Collected data:
Content starts

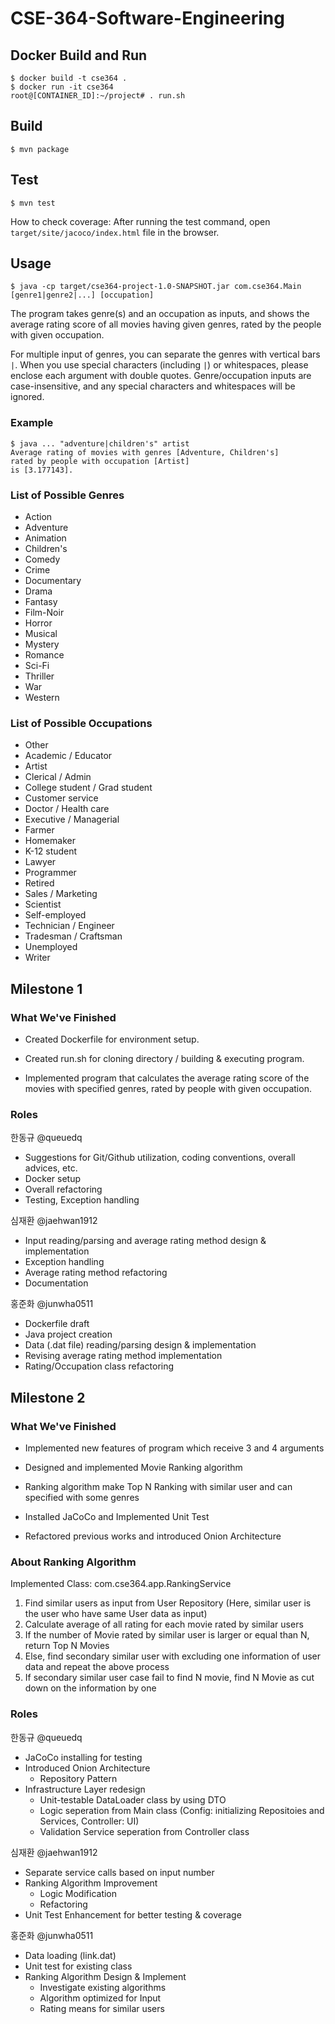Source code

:# CSE-364-Software-Engineering

## Docker Build and Run

```
$ docker build -t cse364 .
$ docker run -it cse364
root@[CONTAINER_ID]:~/project# . run.sh
```

## Build

```
$ mvn package
```

## Test

```
$ mvn test
```

How to check coverage: After running the test command, open `target/site/jacoco/index.html` file in the browser.

## Usage

```
$ java -cp target/cse364-project-1.0-SNAPSHOT.jar com.cse364.Main [genre1|genre2|...] [occupation]
```

The program takes genre(s) and an occupation as inputs, and shows the average rating score of all movies having given genres, rated by the people with given occupation.

For multiple input of genres, you can separate the genres with vertical bars `|`.
When you use special characters (including `|`) or whitespaces, please enclose each argument with double quotes.
Genre/occupation inputs are case-insensitive, and any special characters and whitespaces will be ignored.

### Example

```
$ java ... "adventure|children's" artist
Average rating of movies with genres [Adventure, Children's]
rated by people with occupation [Artist]
is [3.177143].
```

### List of Possible Genres

- Action
- Adventure
- Animation
- Children's
- Comedy
- Crime
- Documentary
- Drama
- Fantasy
- Film-Noir
- Horror
- Musical
- Mystery
- Romance
- Sci-Fi
- Thriller
- War
- Western

### List of Possible Occupations

- Other
- Academic / Educator
- Artist
- Clerical / Admin
- College student / Grad student
- Customer service
- Doctor / Health care
- Executive / Managerial
- Farmer
- Homemaker
- K-12 student
- Lawyer
- Programmer
- Retired
- Sales / Marketing
- Scientist
- Self-employed
- Technician / Engineer
- Tradesman / Craftsman
- Unemployed
- Writer

## Milestone 1

### What We've Finished

- Created Dockerfile for environment setup.
- Created run.sh for cloning directory / building & executing program.

- Implemented program that calculates the average rating score of the movies with specified genres, rated by people with given occupation.

### Roles

한동규 @queuedq
- Suggestions for Git/Github utilization, coding conventions, overall advices, etc.
- Docker setup
- Overall refactoring
- Testing, Exception handling

심재환 @jaehwan1912
- Input reading/parsing and average rating method design & implementation
- Exception handling
- Average rating method refactoring
- Documentation

홍준화 @junwha0511
- Dockerfile draft
- Java project creation
- Data (.dat file) reading/parsing design & implementation
- Revising average rating method implementation 
- Rating/Occupation class refactoring



## Milestone 2

### What We've Finished
- Implemented new features of program which receive 3 and 4 arguments
- Designed and implemented Movie Ranking algorithm 
- Ranking algorithm make Top N Ranking with similar user and can specified with some genres

- Installed JaCoCo and Implemented Unit Test
- Refactored previous works and introduced Onion Architecture

### About Ranking Algorithm
Implemented Class: com.cse364.app.RankingService 
1. Find similar users as input from User Repository (Here, similar user is the user who have same User data as input)
2. Calculate average of all rating for each movie rated by similar users
3. If the number of Movie rated by similar user is larger or equal than N, return Top N Movies
4. Else, find secondary similar user with excluding one information of user data and repeat the above process
5. If secondary similar user case fail to find N movie, find N Movie as cut down on the information by one
 
### Roles

한동규 @queuedq
- JaCoCo installing for testing
- Introduced Onion Architecture
  - Repository Pattern
- Infrastructure Layer redesign
  - Unit-testable DataLoader class by using DTO
  - Logic seperation from Main class (Config: initializing Repositoies and Services, Controller: UI)
  - Validation Service seperation from Controller class

심재환 @jaehwan1912
- Separate service calls based on input number
- Ranking Algorithm Improvement
  - Logic Modification
  - Refactoring
- Unit Test Enhancement for better testing & coverage

홍준화 @junwha0511
- Data loading (link.dat)
- Unit test for existing class
- Ranking Algorithm Design & Implement
  - Investigate existing algorithms
  - Algorithm optimized for Input
  - Rating means for similar users
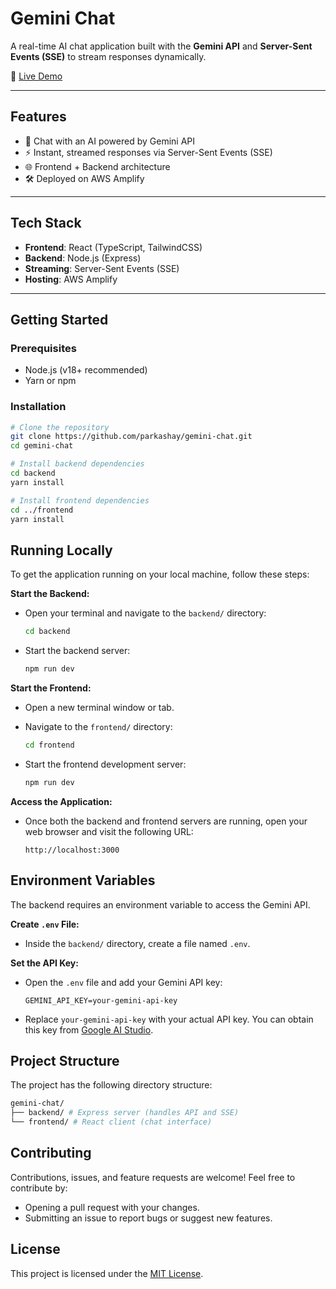 # Gemini Chat

A real-time AI chat application built with the **Gemini API** and **Server-Sent Events (SSE)** to stream responses dynamically.

🚀 [Live Demo](https://master.d1i0bq0ta6os8r.amplifyapp.com/chat/)

---

## Features

- 🤖 Chat with an AI powered by Gemini API
- ⚡ Instant, streamed responses via Server-Sent Events (SSE)
- 🌐 Frontend + Backend architecture
- 🛠️ Deployed on AWS Amplify

---

## Tech Stack

- **Frontend**: React (TypeScript, TailwindCSS)
- **Backend**: Node.js (Express)
- **Streaming**: Server-Sent Events (SSE)
- **Hosting**: AWS Amplify

---

## Getting Started

### Prerequisites

- Node.js (v18+ recommended)
- Yarn or npm

### Installation

```bash
# Clone the repository
git clone https://github.com/parkashay/gemini-chat.git
cd gemini-chat

# Install backend dependencies
cd backend
yarn install

# Install frontend dependencies
cd ../frontend
yarn install
```

## Running Locally

To get the application running on your local machine, follow these steps:

**Start the Backend:**

- Open your terminal and navigate to the `backend/` directory:

  ```bash
  cd backend
  ```

- Start the backend server:

  ```bash
  npm run dev
  ```

**Start the Frontend:**

- Open a new terminal window or tab.
- Navigate to the `frontend/` directory:

  ```bash
  cd frontend
  ```

- Start the frontend development server:

  ```bash
  npm run dev
  ```

**Access the Application:**

- Once both the backend and frontend servers are running, open your web browser and visit the following URL:

  ```
  http://localhost:3000
  ```

## Environment Variables

The backend requires an environment variable to access the Gemini API.

**Create `.env` File:**

- Inside the `backend/` directory, create a file named `.env`.

**Set the API Key:**

- Open the `.env` file and add your Gemini API key:

  ```
  GEMINI_API_KEY=your-gemini-api-key
  ```

- Replace `your-gemini-api-key` with your actual API key. You can obtain this key from [Google AI Studio](https://makersuite.google.com/).

## Project Structure

The project has the following directory structure:

```bash
gemini-chat/
├── backend/ # Express server (handles API and SSE)
└── frontend/ # React client (chat interface)
```

## Contributing

Contributions, issues, and feature requests are welcome! Feel free to contribute by:

- Opening a pull request with your changes.
- Submitting an issue to report bugs or suggest new features.

## License

This project is licensed under the [MIT License](LICENSE).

Content ends

What needs to be done:
Your answer must be an exact copy of the records, with no pictures in it.

Solved exercise:
Source code

:# CSE-364-Software-Engineering

## Docker Build and Run

```
$ docker build -t cse364 .
$ docker run -it cse364
root@[CONTAINER_ID]:~/project# . run.sh
```

## Build

```
$ mvn package
```

## Test

```
$ mvn test
```

How to check coverage: After running the test command, open `target/site/jacoco/index.html` file in the browser.

## Usage

```
$ java -cp target/cse364-project-1.0-SNAPSHOT.jar com.cse364.Main [genre1|genre2|...] [occupation]
```

The program takes genre(s) and an occupation as inputs, and shows the average rating score of all movies having given genres, rated by the people with given occupation.

For multiple input of genres, you can separate the genres with vertical bars `|`.
When you use special characters (including `|`) or whitespaces, please enclose each argument with double quotes.
Genre/occupation inputs are case-insensitive, and any special characters and whitespaces will be ignored.

### Example

```
$ java ... "adventure|children's" artist
Average rating of movies with genres [Adventure, Children's]
rated by people with occupation [Artist]
is [3.177143].
```

### List of Possible Genres

- Action
- Adventure
- Animation
- Children's
- Comedy
- Crime
- Documentary
- Drama
- Fantasy
- Film-Noir
- Horror
- Musical
- Mystery
- Romance
- Sci-Fi
- Thriller
- War
- Western

### List of Possible Occupations

- Other
- Academic / Educator
- Artist
- Clerical / Admin
- College student / Grad student
- Customer service
- Doctor / Health care
- Executive / Managerial
- Farmer
- Homemaker
- K-12 student
- Lawyer
- Programmer
- Retired
- Sales / Marketing
- Scientist
- Self-employed
- Technician / Engineer
- Tradesman / Craftsman
- Unemployed
- Writer

## Milestone 1

### What We've Finished

- Created Dockerfile for environment setup.
- Created run.sh for cloning directory / building & executing program.

- Implemented program that calculates the average rating score of the movies with specified genres, rated by people with given occupation.

### Roles

한동규 @queuedq
- Suggestions for Git/Github utilization, coding conventions, overall advices, etc.
- Docker setup
- Overall refactoring
- Testing, Exception handling

심재환 @jaehwan1912
- Input reading/parsing and average rating method design & implementation
- Exception handling
- Average rating method refactoring
- Documentation

홍준화 @junwha0511
- Dockerfile draft
- Java project creation
- Data (.dat file) reading/parsing design & implementation
- Revising average rating method implementation 
- Rating/Occupation class refactoring



## Milestone 2

### What We've Finished
- Implemented new features of program which receive 3 and 4 arguments
- Designed and implemented Movie Ranking algorithm 
- Ranking algorithm make Top N Ranking with similar user and can specified with some genres

- Installed JaCoCo and Implemented Unit Test
- Refactored previous works and introduced Onion Architecture

### About Ranking Algorithm
Implemented Class: com.cse364.app.RankingService 
1. Find similar users as input from User Repository (Here, similar user is the user who have same User data as input)
2. Calculate average of all rating for each movie rated by similar users
3. If the number of Movie rated by similar user is larger or equal than N, return Top N Movies
4. Else, find secondary similar user with excluding one information of user data and repeat the above process
5. If secondary similar user case fail to find N movie, find N Movie as cut down on the information by one
 
### Roles

한동규 @queuedq
- JaCoCo installing for testing
- Introduced Onion Architecture
  - Repository Pattern
- Infrastructure Layer redesign
  - Unit-testable DataLoader class by using DTO
  - Logic seperation from Main class (Config: initializing Repositoies and Services, Controller: UI)
  - Validation Service seperation from Controller class

심재환 @jaehwan1912
- Separate service calls based on input number
- Ranking Algorithm Improvement
  - Logic Modification
  - Refactoring
- Unit Test Enhancement for better testing & coverage

홍준화 @junwha0511
- Data loading (link.dat)
- Unit test for existing class
- Ranking Algorithm Design & Implement
  - Investigate existing algorithms
  - Algorithm optimized for Input
  - Rating means for similar users
 # Gemini Chat

A real-time AI chat application built with the **Gemini API** and **Server-Sent Events (SSE)** to stream responses dynamically.

🚀 [Live Demo](https://master.d1i0bq0ta6os8r.amplifyapp.com/chat/)

---

## Features

- 🤖 Chat with an AI powered by Gemini API
- ⚡ Instant, streamed responses via Server-Sent Events (SSE)
- 🌐 Frontend + Backend architecture
- 🛠️ Deployed on AWS Amplify

---

## Tech Stack

- **Frontend**: React (TypeScript, TailwindCSS)
- **Backend**: Node.js (Express)
- **Streaming**: Server-Sent Events (SSE)
- **Hosting**: AWS Amplify

---

## Getting Started

### Prerequisites

- Node.js (v18+ recommended)
- Yarn or npm

### Installation

```bash
# Clone the repository
git clone https://github.com/parkashay/gemini-chat.git
cd gemini-chat

# Install backend dependencies
cd backend
yarn install

# Install frontend dependencies
cd ../frontend
yarn install
```

## Running Locally

To get the application running on your local machine, follow these steps:

**Start the Backend:**

- Open your terminal and navigate to the `backend/` directory:

  ```bash
  cd backend
  ```

- Start the backend server:

  ```bash
  npm run dev
  ```

**Start the Frontend:**

- Open a new terminal window or tab.
- Navigate to the `frontend/` directory:

  ```bash
  cd frontend
  ```

- Start the frontend development server:

  ```bash
  npm run dev
  ```

**Access the Application:**

- Once both the backend and frontend servers are running, open your web browser and visit the following URL:

  ```
  http://localhost:3000
  ```

## Environment Variables

The backend requires an environment variable to access the Gemini API.

**Create `.env` File:**

- Inside the `backend/` directory, create a file named `.env`.

**Set the API Key:**

- Open the `.env` file and add your Gemini API key:

  ```
  GEMINI_API_KEY=your-gemini-api-key
  ```

- Replace `your-gemini-api-key` with your actual API key. You can obtain this key from [Google AI Studio](https://makersuite.google.com/).

## Project Structure

The project has the following directory structure:

```bash
gemini-chat/
├── backend/ # Express server (handles API and SSE)
└── frontend/ # React client (chat interface)
```

## Contributing

Contributions, issues, and feature requests are welcome! Feel free to contribute by:

- Opening a pull request with your changes.
- Submitting an issue to report bugs or suggest new features.

## License

This project is licensed under the [MIT License](LICENSE).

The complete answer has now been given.